*** Opening Information supplied ***
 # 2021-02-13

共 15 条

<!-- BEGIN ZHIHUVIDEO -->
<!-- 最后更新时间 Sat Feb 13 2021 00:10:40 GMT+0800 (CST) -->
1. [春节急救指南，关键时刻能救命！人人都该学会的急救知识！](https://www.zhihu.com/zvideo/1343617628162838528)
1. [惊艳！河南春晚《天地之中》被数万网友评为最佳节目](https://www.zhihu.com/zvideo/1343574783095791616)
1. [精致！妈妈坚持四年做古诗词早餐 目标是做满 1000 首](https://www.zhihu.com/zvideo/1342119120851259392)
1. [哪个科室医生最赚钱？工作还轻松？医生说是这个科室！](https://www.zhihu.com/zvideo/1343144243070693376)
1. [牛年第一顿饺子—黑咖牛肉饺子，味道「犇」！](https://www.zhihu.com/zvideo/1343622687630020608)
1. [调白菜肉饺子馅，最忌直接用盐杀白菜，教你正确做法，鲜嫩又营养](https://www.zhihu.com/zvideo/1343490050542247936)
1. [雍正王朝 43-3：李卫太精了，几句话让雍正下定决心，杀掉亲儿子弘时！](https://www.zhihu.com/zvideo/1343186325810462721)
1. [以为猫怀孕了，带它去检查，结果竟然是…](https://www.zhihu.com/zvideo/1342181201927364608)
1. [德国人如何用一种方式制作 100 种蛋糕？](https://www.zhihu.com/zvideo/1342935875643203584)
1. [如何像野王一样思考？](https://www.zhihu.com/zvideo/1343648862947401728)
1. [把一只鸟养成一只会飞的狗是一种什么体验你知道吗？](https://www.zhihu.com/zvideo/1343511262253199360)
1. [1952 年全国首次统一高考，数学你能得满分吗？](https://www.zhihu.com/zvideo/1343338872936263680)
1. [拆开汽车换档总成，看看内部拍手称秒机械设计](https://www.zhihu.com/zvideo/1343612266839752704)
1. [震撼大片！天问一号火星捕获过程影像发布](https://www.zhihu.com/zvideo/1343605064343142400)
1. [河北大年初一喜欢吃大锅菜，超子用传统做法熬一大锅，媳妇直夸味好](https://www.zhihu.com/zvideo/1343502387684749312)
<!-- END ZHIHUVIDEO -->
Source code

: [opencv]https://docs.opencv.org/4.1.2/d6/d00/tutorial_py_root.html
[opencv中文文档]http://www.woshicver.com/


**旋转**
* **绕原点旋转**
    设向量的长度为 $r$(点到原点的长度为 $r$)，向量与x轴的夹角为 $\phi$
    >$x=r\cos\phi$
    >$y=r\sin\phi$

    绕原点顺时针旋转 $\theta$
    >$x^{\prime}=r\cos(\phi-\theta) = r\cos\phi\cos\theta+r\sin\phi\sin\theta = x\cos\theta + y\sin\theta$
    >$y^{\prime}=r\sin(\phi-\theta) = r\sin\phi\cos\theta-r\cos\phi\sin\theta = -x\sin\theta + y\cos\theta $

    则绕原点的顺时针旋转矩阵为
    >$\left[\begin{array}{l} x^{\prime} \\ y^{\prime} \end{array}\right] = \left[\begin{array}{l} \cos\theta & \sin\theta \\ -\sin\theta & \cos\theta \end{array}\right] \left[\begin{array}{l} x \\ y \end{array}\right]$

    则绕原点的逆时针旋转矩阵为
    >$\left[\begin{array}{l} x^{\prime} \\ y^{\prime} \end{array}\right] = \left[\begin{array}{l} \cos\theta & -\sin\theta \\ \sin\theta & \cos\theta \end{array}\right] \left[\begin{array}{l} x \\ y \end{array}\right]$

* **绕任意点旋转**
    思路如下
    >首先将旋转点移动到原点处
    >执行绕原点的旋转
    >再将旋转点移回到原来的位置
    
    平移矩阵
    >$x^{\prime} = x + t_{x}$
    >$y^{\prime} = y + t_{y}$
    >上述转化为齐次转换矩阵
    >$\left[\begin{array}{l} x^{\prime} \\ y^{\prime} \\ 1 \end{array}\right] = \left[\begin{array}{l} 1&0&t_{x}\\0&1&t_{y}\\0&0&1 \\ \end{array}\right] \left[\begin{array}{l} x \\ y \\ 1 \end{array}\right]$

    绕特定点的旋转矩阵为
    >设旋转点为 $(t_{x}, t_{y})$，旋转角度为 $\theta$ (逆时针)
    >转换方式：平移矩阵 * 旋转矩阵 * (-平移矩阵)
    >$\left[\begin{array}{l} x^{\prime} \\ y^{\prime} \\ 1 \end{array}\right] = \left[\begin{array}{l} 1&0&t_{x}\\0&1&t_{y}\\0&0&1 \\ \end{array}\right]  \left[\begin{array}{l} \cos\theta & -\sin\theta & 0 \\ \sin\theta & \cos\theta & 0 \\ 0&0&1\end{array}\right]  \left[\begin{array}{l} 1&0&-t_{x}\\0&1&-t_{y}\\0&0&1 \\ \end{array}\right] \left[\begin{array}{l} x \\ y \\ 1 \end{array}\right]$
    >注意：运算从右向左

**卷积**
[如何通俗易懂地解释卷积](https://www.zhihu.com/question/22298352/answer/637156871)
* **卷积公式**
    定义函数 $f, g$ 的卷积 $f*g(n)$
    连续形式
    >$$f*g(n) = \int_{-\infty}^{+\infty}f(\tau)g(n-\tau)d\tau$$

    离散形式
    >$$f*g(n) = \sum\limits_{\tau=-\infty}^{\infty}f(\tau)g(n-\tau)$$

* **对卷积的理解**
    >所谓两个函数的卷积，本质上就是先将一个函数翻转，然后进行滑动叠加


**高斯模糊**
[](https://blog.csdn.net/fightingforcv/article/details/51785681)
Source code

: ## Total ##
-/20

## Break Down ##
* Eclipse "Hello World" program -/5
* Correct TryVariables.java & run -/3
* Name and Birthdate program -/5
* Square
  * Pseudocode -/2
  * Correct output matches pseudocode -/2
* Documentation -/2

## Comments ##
*** Closing Information supplied ***
## What is needed
An exact restatement of all the entries above is needed.

## Exercise result
 # 2021-02-13

共 15 条

<!-- BEGIN ZHIHUVIDEO -->
<!-- 最后更新时间 Sat Feb 13 2021 00:10:40 GMT+0800 (CST) -->
1. [春节急救指南，关键时刻能救命！人人都该学会的急救知识！](https://www.zhihu.com/zvideo/1343617628162838528)
1. [惊艳！河南春晚《天地之中》被数万网友评为最佳节目](https://www.zhihu.com/zvideo/1343574783095791616)
1. [精致！妈妈坚持四年做古诗词早餐 目标是做满 1000 首](https://www.zhihu.com/zvideo/1342119120851259392)
1. [哪个科室医生最赚钱？工作还轻松？医生说是这个科室！](https://www.zhihu.com/zvideo/1343144243070693376)
1. [牛年第一顿饺子—黑咖牛肉饺子，味道「犇」！](https://www.zhihu.com/zvideo/1343622687630020608)
1. [调白菜肉饺子馅，最忌直接用盐杀白菜，教你正确做法，鲜嫩又营养](https://www.zhihu.com/zvideo/1343490050542247936)
1. [雍正王朝 43-3：李卫太精了，几句话让雍正下定决心，杀掉亲儿子弘时！](https://www.zhihu.com/zvideo/1343186325810462721)
1. [以为猫怀孕了，带它去检查，结果竟然是…](https://www.zhihu.com/zvideo/1342181201927364608)
1. [德国人如何用一种方式制作 100 种蛋糕？](https://www.zhihu.com/zvideo/1342935875643203584)
1. [如何像野王一样思考？](https://www.zhihu.com/zvideo/1343648862947401728)
1. [把一只鸟养成一只会飞的狗是一种什么体验你知道吗？](https://www.zhihu.com/zvideo/1343511262253199360)
1. [1952 年全国首次统一高考，数学你能得满分吗？](https://www.zhihu.com/zvideo/1343338872936263680)
1. [拆开汽车换档总成，看看内部拍手称秒机械设计](https://www.zhihu.com/zvideo/1343612266839752704)
1. [震撼大片！天问一号火星捕获过程影像发布](https://www.zhihu.com/zvideo/1343605064343142400)
1. [河北大年初一喜欢吃大锅菜，超子用传统做法熬一大锅，媳妇直夸味好](https://www.zhihu.com/zvideo/1343502387684749312)
<!-- END ZHIHUVIDEO -->
Source code

: [opencv]https://docs.opencv.org/4.1.2/d6/d00/tutorial_py_root.html
[opencv中文文档]http://www.woshicver.com/


**旋转**
* **绕原点旋转**
    设向量的长度为 $r$(点到原点的长度为 $r$)，向量与x轴的夹角为 $\phi$
    >$x=r\cos\phi$
    >$y=r\sin\phi$

    绕原点顺时针旋转 $\theta$
    >$x^{\prime}=r\cos(\phi-\theta) = r\cos\phi\cos\theta+r\sin\phi\sin\theta = x\cos\theta + y\sin\theta$
    >$y^{\prime}=r\sin(\phi-\theta) = r\sin\phi\cos\theta-r\cos\phi\sin\theta = -x\sin\theta + y\cos\theta $

    则绕原点的顺时针旋转矩阵为
    >$\left[\begin{array}{l} x^{\prime} \\ y^{\prime} \end{array}\right] = \left[\begin{array}{l} \cos\theta & \sin\theta \\ -\sin\theta & \cos\theta \end{array}\right] \left[\begin{array}{l} x \\ y \end{array}\right]$

    则绕原点的逆时针旋转矩阵为
    >$\left[\begin{array}{l} x^{\prime} \\ y^{\prime} \end{array}\right] = \left[\begin{array}{l} \cos\theta & -\sin\theta \\ \sin\theta & \cos\theta \end{array}\right] \left[\begin{array}{l} x \\ y \end{array}\right]$

* **绕任意点旋转**
    思路如下
    >首先将旋转点移动到原点处
    >执行绕原点的旋转
    >再将旋转点移回到原来的位置
    
    平移矩阵
    >$x^{\prime} = x + t_{x}$
    >$y^{\prime} = y + t_{y}$
    >上述转化为齐次转换矩阵
    >$\left[\begin{array}{l} x^{\prime} \\ y^{\prime} \\ 1 \end{array}\right] = \left[\begin{array}{l} 1&0&t_{x}\\0&1&t_{y}\\0&0&1 \\ \end{array}\right] \left[\begin{array}{l} x \\ y \\ 1 \end{array}\right]$

    绕特定点的旋转矩阵为
    >设旋转点为 $(t_{x}, t_{y})$，旋转角度为 $\theta$ (逆时针)
    >转换方式：平移矩阵 * 旋转矩阵 * (-平移矩阵)
    >$\left[\begin{array}{l} x^{\prime} \\ y^{\prime} \\ 1 \end{array}\right] = \left[\begin{array}{l} 1&0&t_{x}\\0&1&t_{y}\\0&0&1 \\ \end{array}\right]  \left[\begin{array}{l} \cos\theta & -\sin\theta & 0 \\ \sin\theta & \cos\theta & 0 \\ 0&0&1\end{array}\right]  \left[\begin{array}{l} 1&0&-t_{x}\\0&1&-t_{y}\\0&0&1 \\ \end{array}\right] \left[\begin{array}{l} x \\ y \\ 1 \end{array}\right]$
    >注意：运算从右向左

**卷积**
[如何通俗易懂地解释卷积](https://www.zhihu.com/question/22298352/answer/637156871)
* **卷积公式**
    定义函数 $f, g$ 的卷积 $f*g(n)$
    连续形式
    >$$f*g(n) = \int_{-\infty}^{+\infty}f(\tau)g(n-\tau)d\tau$$

    离散形式
    >$$f*g(n) = \sum\limits_{\tau=-\infty}^{\infty}f(\tau)g(n-\tau)$$

* **对卷积的理解**
    >所谓两个函数的卷积，本质上就是先将一个函数翻转，然后进行滑动叠加


**高斯模糊**
[](https://blog.csdn.net/fightingforcv/article/details/51785681)
Source code

: ## Total ##
-/20

## Break Down ##
* Eclipse "Hello World" program -/5
* Correct TryVariables.java & run -/3
* Name and Birthdate program -/5
* Square
  * Pseudocode -/2
  * Correct output matches pseudocode -/2
* Documentation -/2

## Comments ##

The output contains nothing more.